- What needs to be done -
Gather each line of the entries below that includes "Tabulka".

- Data for this exercise -

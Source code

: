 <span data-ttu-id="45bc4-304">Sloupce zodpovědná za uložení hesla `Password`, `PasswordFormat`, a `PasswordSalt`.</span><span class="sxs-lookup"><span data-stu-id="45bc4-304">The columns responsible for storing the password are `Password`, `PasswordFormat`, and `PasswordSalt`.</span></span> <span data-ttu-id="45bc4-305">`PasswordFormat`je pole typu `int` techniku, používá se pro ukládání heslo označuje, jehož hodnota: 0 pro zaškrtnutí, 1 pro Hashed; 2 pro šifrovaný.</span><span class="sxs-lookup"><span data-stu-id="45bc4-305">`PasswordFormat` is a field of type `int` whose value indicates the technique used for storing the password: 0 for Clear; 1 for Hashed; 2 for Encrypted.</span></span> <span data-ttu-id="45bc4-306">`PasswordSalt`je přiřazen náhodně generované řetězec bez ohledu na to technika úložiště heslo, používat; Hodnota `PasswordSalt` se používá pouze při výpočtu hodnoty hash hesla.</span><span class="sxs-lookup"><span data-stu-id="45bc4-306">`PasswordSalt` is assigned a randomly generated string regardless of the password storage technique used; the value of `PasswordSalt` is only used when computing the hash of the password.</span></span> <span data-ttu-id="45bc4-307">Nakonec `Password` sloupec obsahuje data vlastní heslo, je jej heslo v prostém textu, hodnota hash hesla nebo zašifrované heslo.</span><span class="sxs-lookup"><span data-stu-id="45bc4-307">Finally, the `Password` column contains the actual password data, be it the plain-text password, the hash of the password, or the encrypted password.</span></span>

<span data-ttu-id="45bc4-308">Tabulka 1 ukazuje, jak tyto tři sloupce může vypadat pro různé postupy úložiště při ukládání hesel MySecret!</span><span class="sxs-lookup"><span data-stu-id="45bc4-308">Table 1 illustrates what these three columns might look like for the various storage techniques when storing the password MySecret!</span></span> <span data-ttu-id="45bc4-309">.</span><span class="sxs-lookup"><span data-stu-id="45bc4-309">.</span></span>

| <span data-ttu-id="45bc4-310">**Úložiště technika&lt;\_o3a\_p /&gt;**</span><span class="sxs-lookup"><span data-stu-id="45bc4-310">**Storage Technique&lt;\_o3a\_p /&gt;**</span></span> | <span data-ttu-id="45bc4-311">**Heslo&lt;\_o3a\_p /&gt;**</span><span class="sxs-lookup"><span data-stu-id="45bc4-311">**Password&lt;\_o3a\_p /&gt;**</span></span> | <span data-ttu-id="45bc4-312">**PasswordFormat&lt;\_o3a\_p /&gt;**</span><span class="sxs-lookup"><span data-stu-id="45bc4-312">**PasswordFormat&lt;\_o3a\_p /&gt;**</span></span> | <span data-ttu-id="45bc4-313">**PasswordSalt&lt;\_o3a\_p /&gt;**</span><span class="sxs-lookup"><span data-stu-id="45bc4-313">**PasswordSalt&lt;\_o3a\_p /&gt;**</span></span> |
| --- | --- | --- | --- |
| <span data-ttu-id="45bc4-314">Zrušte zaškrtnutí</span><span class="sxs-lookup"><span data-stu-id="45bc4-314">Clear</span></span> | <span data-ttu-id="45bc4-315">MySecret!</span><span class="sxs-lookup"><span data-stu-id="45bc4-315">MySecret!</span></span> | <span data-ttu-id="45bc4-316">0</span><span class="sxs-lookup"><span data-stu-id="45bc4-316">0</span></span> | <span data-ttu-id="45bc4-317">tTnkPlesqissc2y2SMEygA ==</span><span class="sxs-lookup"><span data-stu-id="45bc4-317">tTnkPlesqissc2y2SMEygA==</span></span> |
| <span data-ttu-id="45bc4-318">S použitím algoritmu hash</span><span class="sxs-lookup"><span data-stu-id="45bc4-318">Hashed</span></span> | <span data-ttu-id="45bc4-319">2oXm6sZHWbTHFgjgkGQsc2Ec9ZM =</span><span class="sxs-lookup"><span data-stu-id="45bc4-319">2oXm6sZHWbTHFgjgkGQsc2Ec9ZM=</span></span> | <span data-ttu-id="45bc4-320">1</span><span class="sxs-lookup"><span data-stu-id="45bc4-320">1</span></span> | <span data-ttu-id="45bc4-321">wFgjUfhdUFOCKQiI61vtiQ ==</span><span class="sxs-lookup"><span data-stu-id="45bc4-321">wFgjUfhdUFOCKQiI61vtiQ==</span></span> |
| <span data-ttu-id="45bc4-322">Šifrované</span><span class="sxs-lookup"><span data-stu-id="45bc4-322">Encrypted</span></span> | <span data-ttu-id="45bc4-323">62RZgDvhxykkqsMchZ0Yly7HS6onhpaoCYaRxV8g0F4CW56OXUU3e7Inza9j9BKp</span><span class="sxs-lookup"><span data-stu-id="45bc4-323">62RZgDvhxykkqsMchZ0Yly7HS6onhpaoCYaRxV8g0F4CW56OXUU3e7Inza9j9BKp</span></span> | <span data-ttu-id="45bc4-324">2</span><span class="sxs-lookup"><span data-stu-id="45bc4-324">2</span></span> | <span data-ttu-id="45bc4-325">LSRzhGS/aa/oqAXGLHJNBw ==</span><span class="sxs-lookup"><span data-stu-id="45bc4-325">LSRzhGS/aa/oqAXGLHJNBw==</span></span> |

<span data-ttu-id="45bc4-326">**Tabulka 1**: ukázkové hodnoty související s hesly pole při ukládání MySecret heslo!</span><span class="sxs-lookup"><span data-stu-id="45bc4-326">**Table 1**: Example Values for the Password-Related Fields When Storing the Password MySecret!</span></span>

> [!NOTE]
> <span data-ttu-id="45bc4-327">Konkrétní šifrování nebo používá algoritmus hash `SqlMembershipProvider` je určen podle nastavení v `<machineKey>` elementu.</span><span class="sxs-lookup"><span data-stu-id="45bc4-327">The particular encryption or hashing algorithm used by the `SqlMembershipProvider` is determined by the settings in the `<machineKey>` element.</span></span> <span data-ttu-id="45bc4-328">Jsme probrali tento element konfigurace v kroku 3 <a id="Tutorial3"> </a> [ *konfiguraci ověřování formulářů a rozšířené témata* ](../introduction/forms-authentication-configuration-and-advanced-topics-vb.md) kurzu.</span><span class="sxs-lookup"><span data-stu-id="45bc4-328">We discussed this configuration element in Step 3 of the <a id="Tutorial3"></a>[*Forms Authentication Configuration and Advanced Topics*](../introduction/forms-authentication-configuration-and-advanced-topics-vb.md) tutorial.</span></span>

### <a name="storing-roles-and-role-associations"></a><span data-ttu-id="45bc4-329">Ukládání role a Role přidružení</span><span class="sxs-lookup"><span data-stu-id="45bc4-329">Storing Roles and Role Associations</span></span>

- Exercise response -
<span data-ttu-id="45bc4-308">Tabulka 1 ukazuje, jak tyto tři sloupce může vypadat pro různé postupy úložiště při ukládání hesel MySecret!</span><span class="sxs-lookup"><span data-stu-id="45bc4-308">Table 1 illustrates what these three columns might look like for the various storage techniques when storing the password MySecret!</span></span> <span data-ttu-id="45bc4-309">.</span><span class="sxs-lookup"><span data-stu-id="45bc4-309">.</span></span>
<span data-ttu-id="45bc4-326">**Tabulka 1**: ukázkové hodnoty související s hesly pole při ukládání MySecret heslo!</span><span class="sxs-lookup"><span data-stu-id="45bc4-326">**Table 1**: Example Values for the Password-Related Fields When Storing the Password MySecret!</span></span>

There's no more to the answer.